Re: [RFC PATCH v2 1/7] bpf: Introduce BPF_PROG_TYPE_VNET_HASH

Akihiko Odaki <akihiko.odaki@xxxxxxxxxx> · Sun, 10 Dec 2023 16:03:05 +0900

On 2023/11/22 14:36, Akihiko Odaki wrote:
On 2023/11/22 14:25, Song Liu wrote:
On Mon, Nov 20, 2023 at 12:05 AM Akihiko Odaki 
<akihiko.odaki@xxxxxxxxxx> wrote:

On 2023/11/20 6:02, Song Liu wrote:
[...]
In contrast, our intended use case is more like a normal application.
So, for example, a user may download a container and run QEMU 
(including
the BPF program) installed in the container. As such, it is nice if 
the
ABI is stable across kernel releases, but it is not guaranteed for
kfuncs. Such a use case is already covered with the eBPF steering
program so I want to maintain it if possible.

TBH, I don't think stability should be a concern for kfuncs used by 
QEMU.
Many core BPF APIs are now implemented as kfuncs: bpf_dynptr_*,
bpf_rcu_*, etc. As long as there are valid use cases,these kfuncs will
be supported.

Documentation/bpf/kfuncs.rst still says:
  > kfuncs provide a kernel <-> kernel API, and thus are not bound by 
any
  > of the strict stability restrictions associated with kernel <-> user
  > UAPIs.

Is it possible to change the statement like as follows:
"Most kfuncs provide a kernel <-> kernel API, and thus are not bound by
any of the strict stability restrictions associated with kernel <-> user
UAPIs. kfuncs that have same stability restrictions associated with
UAPIs are exceptional, and must be carefully reviewed by subsystem (and
BPF?) maintainers as any other UAPIs are."

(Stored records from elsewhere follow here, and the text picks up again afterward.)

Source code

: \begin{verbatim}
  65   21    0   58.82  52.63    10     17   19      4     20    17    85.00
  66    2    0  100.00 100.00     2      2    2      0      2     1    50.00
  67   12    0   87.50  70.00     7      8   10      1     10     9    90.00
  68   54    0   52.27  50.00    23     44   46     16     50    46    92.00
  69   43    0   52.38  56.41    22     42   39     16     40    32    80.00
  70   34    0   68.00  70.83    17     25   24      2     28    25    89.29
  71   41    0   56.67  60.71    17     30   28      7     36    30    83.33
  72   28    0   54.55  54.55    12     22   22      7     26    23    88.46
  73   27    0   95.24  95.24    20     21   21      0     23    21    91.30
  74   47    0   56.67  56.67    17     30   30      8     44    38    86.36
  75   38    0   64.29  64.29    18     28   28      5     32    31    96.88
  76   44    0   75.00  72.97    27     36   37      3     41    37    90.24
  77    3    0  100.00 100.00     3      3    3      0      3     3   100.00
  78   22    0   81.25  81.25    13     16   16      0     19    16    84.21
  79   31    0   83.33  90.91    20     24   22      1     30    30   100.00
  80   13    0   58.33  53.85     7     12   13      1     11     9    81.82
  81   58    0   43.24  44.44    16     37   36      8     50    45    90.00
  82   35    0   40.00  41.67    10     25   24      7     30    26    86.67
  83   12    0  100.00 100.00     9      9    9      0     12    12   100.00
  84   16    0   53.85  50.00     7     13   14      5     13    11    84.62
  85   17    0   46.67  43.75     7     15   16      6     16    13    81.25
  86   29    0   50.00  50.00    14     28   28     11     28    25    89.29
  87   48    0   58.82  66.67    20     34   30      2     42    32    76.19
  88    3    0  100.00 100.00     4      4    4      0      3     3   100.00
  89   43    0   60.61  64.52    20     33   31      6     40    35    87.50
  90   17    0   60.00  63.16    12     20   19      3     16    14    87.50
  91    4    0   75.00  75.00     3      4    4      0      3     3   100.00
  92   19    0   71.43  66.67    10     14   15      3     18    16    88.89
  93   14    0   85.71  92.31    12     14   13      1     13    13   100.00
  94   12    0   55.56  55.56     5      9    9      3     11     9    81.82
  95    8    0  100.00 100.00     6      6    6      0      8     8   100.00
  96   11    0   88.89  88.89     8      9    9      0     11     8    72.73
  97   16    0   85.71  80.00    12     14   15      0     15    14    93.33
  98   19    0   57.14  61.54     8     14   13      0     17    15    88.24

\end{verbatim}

I am afraid this is against the intention to not guarantee UAPI-level 
stability
for kfuncs.

Is it possible to ensure that a QEMU binary with the eBPF program 
included works on different kernel versions without UAPI-level stability 
then? Otherwise, I think we need to think of the minimal UAPI addition 
that exposes the feature I propose, and the two options I presented 
first are the candidates of such: the stable BPF change or tuntap 
interface change.

Regards,
Akihiko Odaki

Now the discussion is stale again so let me summarize the discussion:

A tuntap device can have an eBPF steering program to let the userspace 
decide which tuntap queue should be used for each packet. QEMU uses this 
feature to implement the RSS algorithm for virtio-net emulation. Now, 
the virtio specification has a new feature to report hash values 
calculated with the RSS algorithm. The goal of this RFC is to report 
such hash values from the eBPF steering program to the userspace.

There are currently three ideas to implement the proposal:

1. Abandon eBPF steering program and implement RSS in the kernel.

It is possible to implement the RSS algorithm in the kernel as it's 
strictly defined in the specification. However, there are proposals for 
relevant virtio specification changes, and abandoning eBPF steering 
program will loose the ability to implement those changes in the 
userspace. There are concerns that this lead to more UAPI changes in the 
end.

2. Add BPF kfuncs.

Adding BPF kfuncs is *the* standard way to add BPF interfaces. hid-bpf 
is a good reference for this.

The problem with BPF kfuncs is that kfuncs are not considered as stable 
as UAPI. In my understanding, it is not problematic for things like 
hid-bpf because programs using those kfuncs affect the entire system 
state and expected to be centrally managed. Such BPF programs can be 
updated along with the kernel in a manner similar to kernel modules.

The use case of tuntap steering/hash reporting is somewhat different 
though; the eBPF program is more like a part of application (QEMU or 
potentially other VMM) and thus needs to be portable. For example, a 
user may expect a Debian container with QEMU installed to work on Fedora.

BPF kfuncs do still provide some level of stability, but there is no 
documentation that tell how stable they are. The worst case scenario I 
can imagine is that a future legitimate BPF change breaks QEMU, letting 
the "no regressions" rule force the change to be reverted. Some 
assurance that kind scenario will not happen is necessary in my opinion.

3. Add BPF program type derived from the conventional steering program type

In principle, it's just to add a feature to report four more bytes to 
the conventional steering program. However, BPF program types are frozen 
for feature additions and the proposed change will break the feature freeze.

So what's next? I'm inclined to option 3 due to its minimal ABI/API 
change, but I'm also fine with option 2 if it is possible to guarantee 
the ABI/API stability necessary to run pre-built QEMUs on future kernel 
versions by e.g., explicitly stating the stability of kfuncs. If no 
objection arises, I'll resend this series with the RFC prefix dropped 
for upstream inclusion. If it's decided to go for option 1 or 2, I'll 
post a new version of the series implementing the idea.

Regards,
Akihiko Odaki